━━━━━ INPUT FOR THIS TASK ━━━━━

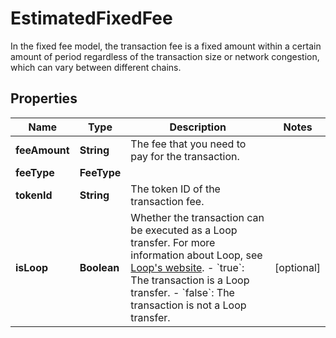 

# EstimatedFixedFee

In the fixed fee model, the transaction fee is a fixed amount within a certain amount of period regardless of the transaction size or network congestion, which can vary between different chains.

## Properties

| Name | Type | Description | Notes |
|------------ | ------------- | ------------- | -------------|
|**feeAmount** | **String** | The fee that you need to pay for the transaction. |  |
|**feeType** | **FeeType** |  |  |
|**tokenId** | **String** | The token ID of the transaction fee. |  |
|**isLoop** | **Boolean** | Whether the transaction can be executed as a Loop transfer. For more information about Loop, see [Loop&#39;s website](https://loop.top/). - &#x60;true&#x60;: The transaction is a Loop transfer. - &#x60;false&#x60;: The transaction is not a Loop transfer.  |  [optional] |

━━━━━
━━━━━ INPUT FOR THIS TASK ━━━━━

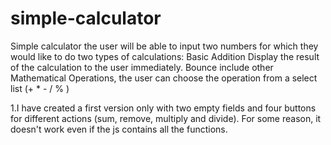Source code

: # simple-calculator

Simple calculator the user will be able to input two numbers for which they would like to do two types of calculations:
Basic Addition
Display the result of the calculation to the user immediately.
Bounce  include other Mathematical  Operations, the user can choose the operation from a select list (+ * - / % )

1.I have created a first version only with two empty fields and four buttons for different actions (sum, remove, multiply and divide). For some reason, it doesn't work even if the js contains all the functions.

━━━━━
━━━━━ INPUT FOR THIS TASK ━━━━━

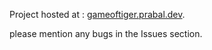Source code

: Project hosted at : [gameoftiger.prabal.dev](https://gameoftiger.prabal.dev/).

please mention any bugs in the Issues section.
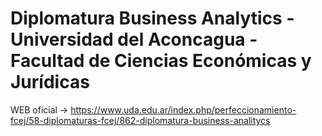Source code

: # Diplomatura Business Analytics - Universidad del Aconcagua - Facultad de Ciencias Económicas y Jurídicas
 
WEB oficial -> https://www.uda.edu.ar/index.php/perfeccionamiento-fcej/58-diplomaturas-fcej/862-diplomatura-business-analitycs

━━━━━

The reply should consist solely of the lines above from the one that has "# EstimatedFixedFee" through the one that has "Description | Notes |", reproduced exactly.

# EstimatedFixedFee

In the fixed fee model, the transaction fee is a fixed amount within a certain amount of period regardless of the transaction size or network congestion, which can vary between different chains.

## Properties

| Name | Type | Description | Notes |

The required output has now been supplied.